## WHAT TO DO
Leave out the pictures and print the rest of the entries exactly as they stand.

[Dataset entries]
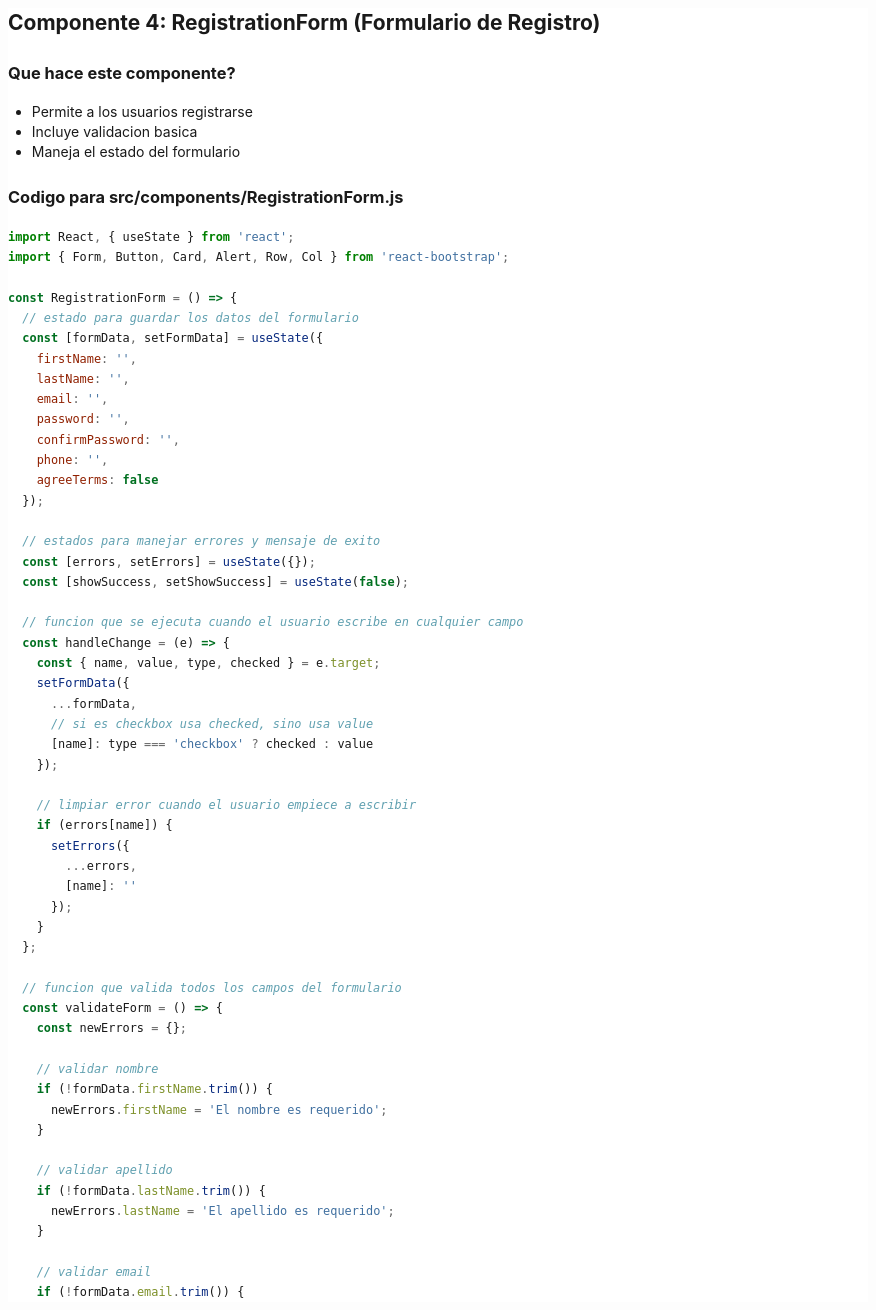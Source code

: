 ## Componente 4: RegistrationForm (Formulario de Registro)

### Que hace este componente?
- Permite a los usuarios registrarse
- Incluye validacion basica
- Maneja el estado del formulario

### Codigo para src/components/RegistrationForm.js

```jsx
import React, { useState } from 'react';
import { Form, Button, Card, Alert, Row, Col } from 'react-bootstrap';

const RegistrationForm = () => {
  // estado para guardar los datos del formulario
  const [formData, setFormData] = useState({
    firstName: '',
    lastName: '',
    email: '',
    password: '',
    confirmPassword: '',
    phone: '',
    agreeTerms: false
  });

  // estados para manejar errores y mensaje de exito
  const [errors, setErrors] = useState({});
  const [showSuccess, setShowSuccess] = useState(false);

  // funcion que se ejecuta cuando el usuario escribe en cualquier campo
  const handleChange = (e) => {
    const { name, value, type, checked } = e.target;
    setFormData({
      ...formData,
      // si es checkbox usa checked, sino usa value
      [name]: type === 'checkbox' ? checked : value
    });

    // limpiar error cuando el usuario empiece a escribir
    if (errors[name]) {
      setErrors({
        ...errors,
        [name]: ''
      });
    }
  };

  // funcion que valida todos los campos del formulario
  const validateForm = () => {
    const newErrors = {};

    // validar nombre
    if (!formData.firstName.trim()) {
      newErrors.firstName = 'El nombre es requerido';
    }

    // validar apellido
    if (!formData.lastName.trim()) {
      newErrors.lastName = 'El apellido es requerido';
    }

    // validar email
    if (!formData.email.trim()) {
```

  [name]: value
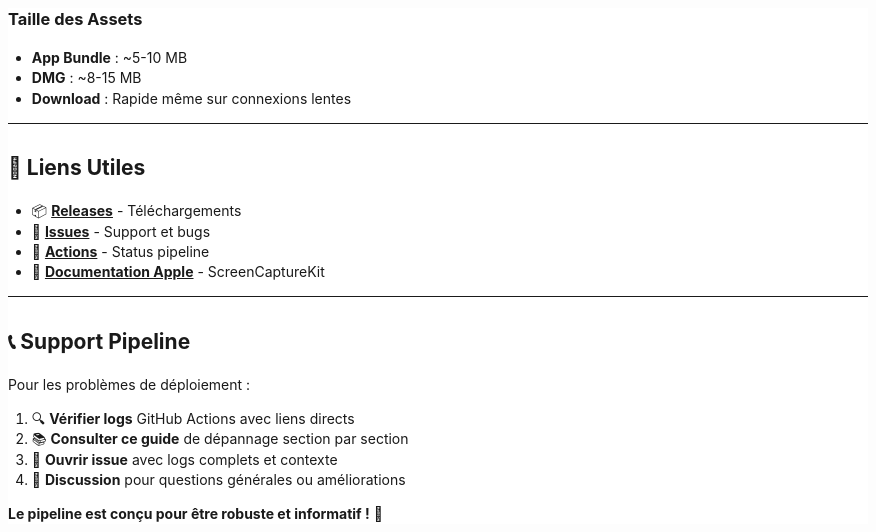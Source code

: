 ### Taille des Assets
- **App Bundle** : ~5-10 MB
- **DMG** : ~8-15 MB
- **Download** : Rapide même sur connexions lentes

---

## 🔗 Liens Utiles

- 📦 **[Releases](https://github.com/florianchevallier/meeting-recorder/releases)** - Téléchargements
- 🐛 **[Issues](https://github.com/florianchevallier/meeting-recorder/issues)** - Support et bugs
- 🔧 **[Actions](https://github.com/florianchevallier/meeting-recorder/actions)** - Status pipeline
- 📖 **[Documentation Apple](https://developer.apple.com/documentation/screencapturekit)** - ScreenCaptureKit

---

## 📞 Support Pipeline

Pour les problèmes de déploiement :

1. 🔍 **Vérifier logs** GitHub Actions avec liens directs
2. 📚 **Consulter ce guide** de dépannage section par section  
3. 🐛 **Ouvrir issue** avec logs complets et contexte
4. 💬 **Discussion** pour questions générales ou améliorations

**Le pipeline est conçu pour être robuste et informatif !** 🎉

## SOLVED EXERCISE
Source code

: ## Componente 4: RegistrationForm (Formulario de Registro)

### Que hace este componente?
- Permite a los usuarios registrarse
- Incluye validacion basica
- Maneja el estado del formulario

### Codigo para src/components/RegistrationForm.js

```jsx
import React, { useState } from 'react';
import { Form, Button, Card, Alert, Row, Col } from 'react-bootstrap';

const RegistrationForm = () => {
  // estado para guardar los datos del formulario
  const [formData, setFormData] = useState({
    firstName: '',
    lastName: '',
    email: '',
    password: '',
    confirmPassword: '',
    phone: '',
    agreeTerms: false
  });

  // estados para manejar errores y mensaje de exito
  const [errors, setErrors] = useState({});
  const [showSuccess, setShowSuccess] = useState(false);

  // funcion que se ejecuta cuando el usuario escribe en cualquier campo
  const handleChange = (e) => {
    const { name, value, type, checked } = e.target;
    setFormData({
      ...formData,
      // si es checkbox usa checked, sino usa value
      [name]: type === 'checkbox' ? checked : value
    });

    // limpiar error cuando el usuario empiece a escribir
    if (errors[name]) {
      setErrors({
        ...errors,
        [name]: ''
      });
    }
  };

  // funcion que valida todos los campos del formulario
  const validateForm = () => {
    const newErrors = {};

    // validar nombre
    if (!formData.firstName.trim()) {
      newErrors.firstName = 'El nombre es requerido';
    }

    // validar apellido
    if (!formData.lastName.trim()) {
      newErrors.lastName = 'El apellido es requerido';
    }

    // validar email
    if (!formData.email.trim()) {
```

  [name]: value
Source code

: ### Taille des Assets
- **App Bundle** : ~5-10 MB
- **DMG** : ~8-15 MB
- **Download** : Rapide même sur connexions lentes

---

## 🔗 Liens Utiles

- 📦 **[Releases](https://github.com/florianchevallier/meeting-recorder/releases)** - Téléchargements
- 🐛 **[Issues](https://github.com/florianchevallier/meeting-recorder/issues)** - Support et bugs
- 🔧 **[Actions](https://github.com/florianchevallier/meeting-recorder/actions)** - Status pipeline
- 📖 **[Documentation Apple](https://developer.apple.com/documentation/screencapturekit)** - ScreenCaptureKit

---

## 📞 Support Pipeline

Pour les problèmes de déploiement :

1. 🔍 **Vérifier logs** GitHub Actions avec liens directs
2. 📚 **Consulter ce guide** de dépannage section par section  
3. 🐛 **Ouvrir issue** avec logs complets et contexte
4. 💬 **Discussion** pour questions générales ou améliorations

**Le pipeline est conçu pour être robuste et informatif !** 🎉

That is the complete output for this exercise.